NBC News reports, Federal judge appoints special master to review documents seized at Mar-a-Lago:

A federal judge appointed a special master to review documents the FBI seized from former President Donald Trump’s Florida estate while denying the Justice Department continued access to roughly 100 classified documents for use in its criminal investigation.

In an order Thursday, U.S. District Judge Aileen Cannon named Raymond J. Dearie, a senior U.S. district judge for the Eastern District of New York, to review all of the materials seized on Aug. 8. The Trump team had proposed Dearie, and Justice officials had previously signaled its approval for him as a potential arbiter to determine if any of the documents are protected by attorney-client or executive privileges.

The Justice Department had asked for a stay of the judge’s previous motion so it could continue to review the seized documents for use in a criminal investigation. Cannon denied that request, saying she isn’t prepared to accept all of the department’s assertions at face value without the special master review process. 

Note: Trump’s lawyers never asserted in their pleadings that classified documents had been declassified by Trump. DOJ submitted an affidavit from the FBI’s assistant director for the counterintelligence division of the FBI that the documents are classified and have not been declassified through the appropriate procedures. So this judge is siding with Donald Trump’s out of court statements that he verbally declassifed the documents, and the judge is questioning the veracity of the director of the department who oversees classified documents, and she does this without any factual basis recited in the record.

More importantly, the search warrant for government documents did not turn on the classification of the documents, it is irrelevant to Trump being in possession of government documents which he is not entitled to possess, and for two counts of obstruction of justice, for which the Magistrate Judge found probable cause that a crime has been committed, and that Trump is in possession of evidence of that crime. This seems to keep getting larrantost in media reports.

“The Court does not find it appropriate to accept the Government’s conclusions on these important and disputed issues without further review by a neutral third party in an expedited and orderly fashion,” Cannon wrote in the Thursday evening ruling.

The Justice Department had argued that the Sept. 5 order impeded the intelligence community’s review of any national security risks posed by improper storage of the documents.

Cannon on Thursday, however, insisted that her order didn’t restrict the government from continuing to review the seized materials for intelligence classification and national security assessments or from briefing members of Congress.

The order, she said, blocked the government “from further use of the content of the seized materials for criminal investigative purposes,” such as presenting the materials to a grand jury and using them for witness interviews for a criminal investigation pending Dearie’s recommendations.

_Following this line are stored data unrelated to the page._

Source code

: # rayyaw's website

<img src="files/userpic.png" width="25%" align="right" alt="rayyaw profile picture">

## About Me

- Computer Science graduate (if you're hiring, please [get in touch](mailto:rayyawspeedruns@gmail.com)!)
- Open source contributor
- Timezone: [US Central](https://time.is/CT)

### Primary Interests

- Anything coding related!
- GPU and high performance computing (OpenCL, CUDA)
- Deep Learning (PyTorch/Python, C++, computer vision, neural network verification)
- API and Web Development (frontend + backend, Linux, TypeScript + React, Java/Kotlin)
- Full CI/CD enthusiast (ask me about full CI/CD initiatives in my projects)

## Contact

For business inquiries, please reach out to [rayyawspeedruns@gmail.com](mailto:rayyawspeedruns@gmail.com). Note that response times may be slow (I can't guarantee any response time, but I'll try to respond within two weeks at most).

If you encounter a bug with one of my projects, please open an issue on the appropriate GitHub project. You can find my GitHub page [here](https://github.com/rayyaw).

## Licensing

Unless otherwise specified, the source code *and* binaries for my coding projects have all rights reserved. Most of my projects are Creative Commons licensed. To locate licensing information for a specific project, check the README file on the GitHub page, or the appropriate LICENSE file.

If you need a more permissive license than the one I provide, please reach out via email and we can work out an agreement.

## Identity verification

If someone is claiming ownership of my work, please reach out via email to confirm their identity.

This is unheard of. She is enabling a criminal suspect to block a criminal grand jury investigation into his criminal conduct. The time to raise these evidentiary defenses is after an indictment.

The government is likely to appeal Thursday’s decision. The Justice Department said in a court filing last week that it would appeal Cannon’s previous order to the 11th U.S. Circuit Court of Appeals.

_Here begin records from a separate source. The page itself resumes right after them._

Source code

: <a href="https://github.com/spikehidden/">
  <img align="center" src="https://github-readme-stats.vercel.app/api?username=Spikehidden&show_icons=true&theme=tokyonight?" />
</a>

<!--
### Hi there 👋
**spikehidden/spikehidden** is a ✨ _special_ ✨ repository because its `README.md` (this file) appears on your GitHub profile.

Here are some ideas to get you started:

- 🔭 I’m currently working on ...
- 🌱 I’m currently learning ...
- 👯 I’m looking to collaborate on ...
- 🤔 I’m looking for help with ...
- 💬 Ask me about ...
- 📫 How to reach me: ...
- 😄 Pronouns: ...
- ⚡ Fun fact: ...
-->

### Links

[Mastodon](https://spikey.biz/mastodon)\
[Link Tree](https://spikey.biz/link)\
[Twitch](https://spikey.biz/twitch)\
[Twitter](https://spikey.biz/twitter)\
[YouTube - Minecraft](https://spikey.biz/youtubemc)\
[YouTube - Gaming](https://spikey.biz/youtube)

This latest opinion must be appealed so that this horrendous opinion does not become a precedent.

Dearie, a former federal judge nominated by President Ronald Reagan, was among a pair of candidates recommended by Trump’s legal team for the role of special master. The Justice Department, which had proposed two candidates of its own, later approved of Dearie for the role.

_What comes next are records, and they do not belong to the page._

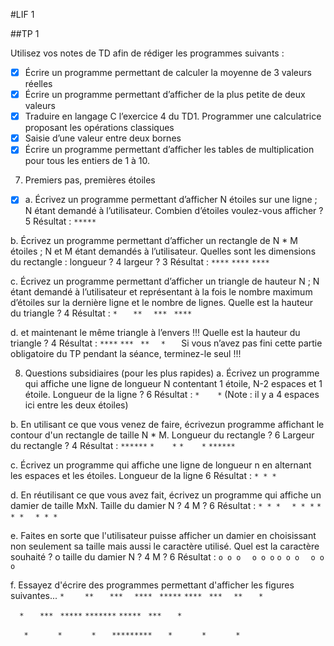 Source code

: #LIF 1

##TP 1

Utilisez vos notes de TD afin de rédiger les programmes suivants :
- [X] Écrire un programme permettant de calculer la moyenne de 3 valeurs réelles
- [X] Écrire un programme permettant d’afficher de la plus petite de deux valeurs
- [X] Traduire en langage C l’exercice 4 du TD1. Programmer une calculatrice proposant les opérations classiques
- [X] Saisie d’une valeur entre deux bornes
- [X] Écrire un programme permettant d’afficher les tables de multiplication pour tous les entiers de 1 à 10.

7. Premiers pas, premières étoiles
- [X] a. Écrivez un programme permettant d’afficher N étoiles sur une ligne ; N étant demandé à l’utilisateur.
Combien d’étoiles voulez-vous afficher ? 5
Résultat :
`*****`

b. Écrivez un programme permettant d’afficher un rectangle de N * M étoiles ; N et M étant
demandés à l’utilisateur.
Quelles sont les dimensions du rectangle : longueur ? 4 largeur ? 3
Résultat :
`****`
`****`
`****`

c. Écrivez un programme permettant d’afficher un triangle de hauteur N ; N étant demandé à
l’utilisateur et représentant à la fois le nombre maximum d’étoiles sur la dernière ligne et le
nombre de lignes.
Quelle est la hauteur du triangle ? 4
Résultat :
`*   `
`**  `
`*** `
`****`

d. et maintenant le même triangle à l’envers !!!
Quelle est la hauteur du triangle ? 4
Résultat :
`****`
`*** `
`**  `
`*   `
Si vous n’avez pas fini cette partie obligatoire du TP pendant la séance,
terminez-le seul !!!

8. Questions subsidiaires (pour les plus rapides)
a. Écrivez un programme qui affiche une ligne de longueur N contentant 1 étoile, N-2
espaces et 1 étoile.
Longueur de la ligne ? 6
Résultat :
`*    *`
(Note : il y a 4 espaces ici entre les deux étoiles)

b. En utilisant ce que vous venez de faire, écrivezun programme affichant le contour d'un rectangle de taille N * M.
Longueur du rectangle ?
6
Largeur du rectangle ? 
4
Résultat :
`******`
`*    *`
`*    *`
`******`

c. Écrivez un programme qui affiche une ligne de longueur n en alternant les espaces et les
étoiles.
Longueur de la ligne
6
Résultat :
`* * *`

d. En réutilisant ce que vous avez fait, écrivez un programme qui affiche un damier de taille
MxN.
Taille du damier N ? 4 M ? 6
Résultat :
`* * * `
` * * *`
`* * * `
` * * *`

e. Faites en sorte que l'utilisateur puisse afficher un damier en choisissant non seulement sa
taille mais aussi le caractère utilisé.
Quel est la caractère souhaité ? o
taille du damier N ? 4 M ? 6
Résultat :
`o o o `
` o o o`
`o o o `
` o o o`

f. Essayez d'écrire des programmes permettant d'afficher les figures suivantes...
`*    `
`**   `
`***  `
`**** `
`*****`
`**** `
`***  `
`**   `
`*    `

`   *   `
`  ***  `
` ***** `
`*******`
` ***** `
`  ***  `
`   *   `

`    *    `
`    *    `
`    *    `
`*********`
`    *    `
`    *    `
`    *    `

Cannon laid out the duties of the special master to include conducting a “privilege review” of the documents and checking them against the property inventory, as well as making recommendations about personal items, documents and presidential records that might be under dispute between the parties.

Cannon said the special master would also be responsible for evaluating any claims about the return of property.

The judge set a deadline of Nov. 30 for Dearie to conclude his review and classifications.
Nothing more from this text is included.